_WORK TO COMPLETE_: Restate the records in full and exactly, with no images included.

DATA SECTION START

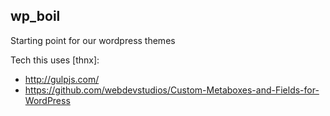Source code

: wp_boil
-------

Starting point for our wordpress themes

Tech this uses [thnx]:

- http://gulpjs.com/
- https://github.com/webdevstudios/Custom-Metaboxes-and-Fields-for-WordPress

DATA SECTION END

_RESPONSE TO THIS EXERCISE_:
Source code

: wp_boil
-------

Starting point for our wordpress themes

Tech this uses [thnx]:

- http://gulpjs.com/
- https://github.com/webdevstudios/Custom-Metaboxes-and-Fields-for-WordPress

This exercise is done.